The friction force is calculated for each wheel where the ray contacts the ground. This is applied as a sideways and forwards force.
You can check Kester Maddock's approach to vehicle simulation here. It includes some common problems, workarounds and tips and tricks.
How to Use
Currently the Vehicle Controller can only be used as a constraint via Python. There are plans to add it to the interface.
You should have a body acting as the chassis, set it as a 'Rigid Body'.
The wheels should be separate objects set to 'No Collision'. The vehicle controller will calculate the collisions for you as rays so, if you set it to something else, it will calculate it twice in different ways and produce weird results.
A cylinder is typically a good collision shape for the wheels. For the chassis, the shape should be rough, like a box. If the vehicle is very complicated, you should split it into simpler objects and parent those (with their collision shapes) to the vehicle controller so that they will follow it. If your vehicle even has moving bits (weapons, wrecking balls, trolleys etc) they should also be simulated separately and connected to the vehicle as a joint.
Assembling the Vehicle
The overall steps are:
- create a constraint for the vehicle and save its ID for future reference
- attach the wheels
- set wheel parameters: influence, stiffness, damping, compression and friction
- init variables
You can see an example in the file below.
Controlling the Vehicle
This is done in 2 parts and it should be modeled according to the desired behavior.

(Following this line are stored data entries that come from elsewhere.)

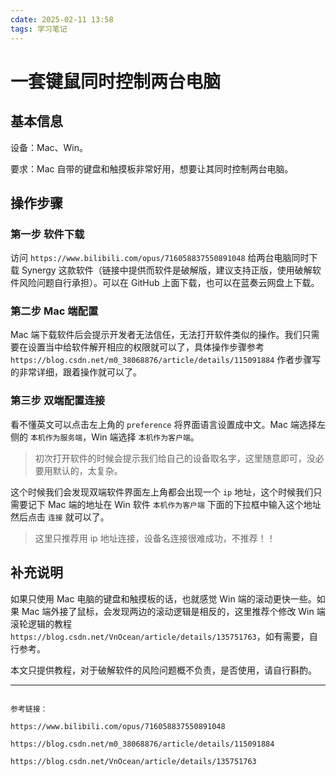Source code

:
 ```yaml
---
cdate: 2025-02-11 13:58
tags: 学习笔记 
---
```


# 一套键鼠同时控制两台电脑

## 基本信息

设备：Mac、Win。

要求：Mac 自带的键盘和触摸板非常好用，想要让其同时控制两台电脑。

## 操作步骤

### 第一步 软件下载

访问 `https://www.bilibili.com/opus/716058837550891048` 给两台电脑同时下载 Synergy 这款软件（链接中提供而软件是破解版，建议支持正版，使用破解软件风险问题自行承担）。可以在 GitHub 上面下载，也可以在蓝奏云网盘上下载。

### 第二步 Mac 端配置

Mac 端下载软件后会提示开发者无法信任，无法打开软件类似的操作。我们只需要在设置当中给软件解开相应的权限就可以了，具体操作步骤参考 `https://blog.csdn.net/m0_38068876/article/details/115091884` 作者步骤写的非常详细，跟着操作就可以了。

### 第三步 双端配置连接

看不懂英文可以点击左上角的 `preference` 将界面语言设置成中文。Mac 端选择左侧的 `本机作为服务端`，Win 端选择 `本机作为客户端`。

> 初次打开软件的时候会提示我们给自己的设备取名字，这里随意即可，没必要用默认的，太复杂。

这个时候我们会发现双端软件界面左上角都会出现一个 `ip` 地址，这个时候我们只需要记下 Mac 端的地址在 Win 软件 `本机作为客户端` 下面的下拉框中输入这个地址然后点击 `连接` 就可以了。

> 这里只推荐用 ip 地址连接，设备名连接很难成功，不推荐！！

## 补充说明

如果只使用 Mac 电脑的键盘和触摸板的话，也就感觉 Win 端的滚动更快一些。如果 Mac 端外接了鼠标，会发现两边的滚动逻辑是相反的，这里推荐个修改 Win 端滚轮逻辑的教程 `https://blog.csdn.net/VnOcean/article/details/135751763`，如有需要，自行参考。

本文只提供教程，对于破解软件的风险问题概不负责，是否使用，请自行斟酌。

---

```

参考链接：

https://www.bilibili.com/opus/716058837550891048

https://blog.csdn.net/m0_38068876/article/details/115091884

https://blog.csdn.net/VnOcean/article/details/135751763

```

You should think of your gameplay and research appropriate functions for the input. For instance, can the vehicle reverse? jump? drift? does it turn slowly? How much time does it take to brake or get to full speed?
The first part is response to keys. Whenever the player presses a key, you should set a value accordingly, such as increase acceleration. Example:
if key == events.UPARROWKEY: logic.car["force"] = -15.0 elif key == events.RIGHTARROWKEY: logic.car["steer"] -= 0.05
The second part is to compute the movement according to your functions.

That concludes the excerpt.